To me, a BBW shall be described as a woman of larger (Bigger) than usually size or collection of body parts in size that therefore exudes more sexiness and beauty (Beautiful) than a normal woman (Woman,) and therefore earns the _title_ and _distinction_ of BBW. 

Its a label but perhaps it is ore of a Fendi label and less like a radioactive one.


----------



## thirtiesgirl (Sep 29, 2010)

CastingPearls said:


> And then when someone ambles along and 'goes...well...you're not faaaaat...you're just a little chubby <or bigger than a breadbox but CERTAINLY not a Volkswagen Beetle.... ramble ramble>'.....like it's a consolation prize.
> 
> Again with the ''at least you're not as big as 'X'" motif. Gotta love it.



Exactly. I get this from friends and acquaintances all the time when they hear me describe myself as fat. "You're not fat!" "You're not as big as [insert name]!" They think they're being complimentary and have nothing but good intentions, but they're still ascribing all the negative connotations to the word 'fat' that fat activists have worked so hard to erase in reclaiming the word. When I describe myself as fat, it doesn't mean I'm lazy, unattractive or socially unacceptable. It just means I'm not thin.


----------



## Grundig QD40 (Sep 29, 2010)

thirtiesgirl said:


> Exactly. I get this from friends and acquaintances all the time when they hear me describe myself as fat. "You're not fat!" "You're not as big as [insert name]!" They think they're being complimentary and have nothing but good intentions, but they're still ascribing all the negative connotations to the word 'fat' that fat activists have worked so hard to erase in reclaiming the word. When I describe myself as fat, it doesn't mean I'm lazy, unattractive or socially unacceptable. It just means I'm not thin.
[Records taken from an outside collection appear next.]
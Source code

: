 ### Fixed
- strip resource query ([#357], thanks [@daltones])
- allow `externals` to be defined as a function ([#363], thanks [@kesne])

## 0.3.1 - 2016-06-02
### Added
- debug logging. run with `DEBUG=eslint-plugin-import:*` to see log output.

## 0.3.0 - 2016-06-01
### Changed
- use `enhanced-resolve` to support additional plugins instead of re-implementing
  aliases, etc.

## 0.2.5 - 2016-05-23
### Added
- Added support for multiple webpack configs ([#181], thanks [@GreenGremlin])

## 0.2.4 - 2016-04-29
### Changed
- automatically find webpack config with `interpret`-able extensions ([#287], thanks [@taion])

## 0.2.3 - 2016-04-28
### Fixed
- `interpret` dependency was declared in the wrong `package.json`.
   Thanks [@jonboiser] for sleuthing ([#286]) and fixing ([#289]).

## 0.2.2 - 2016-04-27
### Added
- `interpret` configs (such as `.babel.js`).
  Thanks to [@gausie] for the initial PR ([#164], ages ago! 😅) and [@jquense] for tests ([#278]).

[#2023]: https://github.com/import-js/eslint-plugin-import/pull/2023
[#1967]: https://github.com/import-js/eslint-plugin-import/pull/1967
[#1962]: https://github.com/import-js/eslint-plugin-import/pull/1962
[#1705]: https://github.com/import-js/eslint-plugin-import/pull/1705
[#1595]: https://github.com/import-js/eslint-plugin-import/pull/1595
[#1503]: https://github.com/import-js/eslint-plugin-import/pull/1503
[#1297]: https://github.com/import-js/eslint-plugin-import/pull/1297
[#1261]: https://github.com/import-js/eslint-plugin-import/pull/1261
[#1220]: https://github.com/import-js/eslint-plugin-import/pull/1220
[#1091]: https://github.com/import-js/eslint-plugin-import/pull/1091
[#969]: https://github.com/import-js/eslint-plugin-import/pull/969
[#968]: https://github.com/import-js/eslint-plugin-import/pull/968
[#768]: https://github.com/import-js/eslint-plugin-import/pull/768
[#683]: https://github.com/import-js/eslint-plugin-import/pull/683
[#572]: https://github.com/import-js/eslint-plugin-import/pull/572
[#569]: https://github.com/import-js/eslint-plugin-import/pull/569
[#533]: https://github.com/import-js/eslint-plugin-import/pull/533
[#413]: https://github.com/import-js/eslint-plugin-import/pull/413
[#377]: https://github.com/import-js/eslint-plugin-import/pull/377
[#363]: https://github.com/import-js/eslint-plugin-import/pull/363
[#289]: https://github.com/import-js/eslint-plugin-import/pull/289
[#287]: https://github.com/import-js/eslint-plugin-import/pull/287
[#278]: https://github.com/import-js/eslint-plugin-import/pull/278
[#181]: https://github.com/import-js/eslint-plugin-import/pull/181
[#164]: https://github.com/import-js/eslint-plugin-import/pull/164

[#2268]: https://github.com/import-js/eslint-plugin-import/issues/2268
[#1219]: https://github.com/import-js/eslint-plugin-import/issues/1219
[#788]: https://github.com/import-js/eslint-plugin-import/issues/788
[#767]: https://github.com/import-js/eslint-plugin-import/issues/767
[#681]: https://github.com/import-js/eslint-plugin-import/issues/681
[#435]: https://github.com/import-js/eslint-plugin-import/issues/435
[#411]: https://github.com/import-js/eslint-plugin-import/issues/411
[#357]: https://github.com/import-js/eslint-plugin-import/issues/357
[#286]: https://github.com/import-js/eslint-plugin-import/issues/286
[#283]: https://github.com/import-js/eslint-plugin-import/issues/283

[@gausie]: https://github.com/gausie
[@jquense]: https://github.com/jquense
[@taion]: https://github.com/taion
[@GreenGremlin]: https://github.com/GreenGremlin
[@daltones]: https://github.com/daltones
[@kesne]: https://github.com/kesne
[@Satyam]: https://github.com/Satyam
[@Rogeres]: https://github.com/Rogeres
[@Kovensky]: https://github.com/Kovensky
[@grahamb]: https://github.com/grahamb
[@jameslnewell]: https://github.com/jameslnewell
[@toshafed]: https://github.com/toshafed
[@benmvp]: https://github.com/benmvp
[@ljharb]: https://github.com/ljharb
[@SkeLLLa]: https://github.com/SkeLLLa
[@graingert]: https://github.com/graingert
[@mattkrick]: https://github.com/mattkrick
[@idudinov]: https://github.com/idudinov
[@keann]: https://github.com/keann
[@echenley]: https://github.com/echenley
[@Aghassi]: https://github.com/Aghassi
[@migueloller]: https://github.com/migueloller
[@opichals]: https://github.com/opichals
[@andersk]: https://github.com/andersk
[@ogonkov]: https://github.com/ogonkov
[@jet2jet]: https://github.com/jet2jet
I would say it means that you have more to offer, and that people judge you on the merits of your personality. Tell them to quit fat-bashing!


----------



## mossystate (Sep 29, 2010)

Grundig QD40 said:


> I would say it means that you have more to offer, and that people judge you on the merits of your personality. Tell them to quit fat-bashing!




Well, technically it does mean she has " more to offer ". But it really becomes like the old ' fat women are real women '...just the other side of the same stinky coin.


----------



## Grundig QD40 (Sep 29, 2010)

mossystate said:


> Well, technically it does mean she has " more to offer ". But it really becomes like the old ' fat women are real women '...just the other side of the same stinky coin.



I can agree. Ive never been one for labels which is why i joke with the Fendi reference. However even this forum has a BBW forum.

It is almost as if the label is unavoidable, Mossystate


----------



## thirtiesgirl (Sep 29, 2010)

Grundig QD40 said:


> I would say it means that you have more to offer, and that people judge you on the merits of your personality. Tell them to quit fat-bashing!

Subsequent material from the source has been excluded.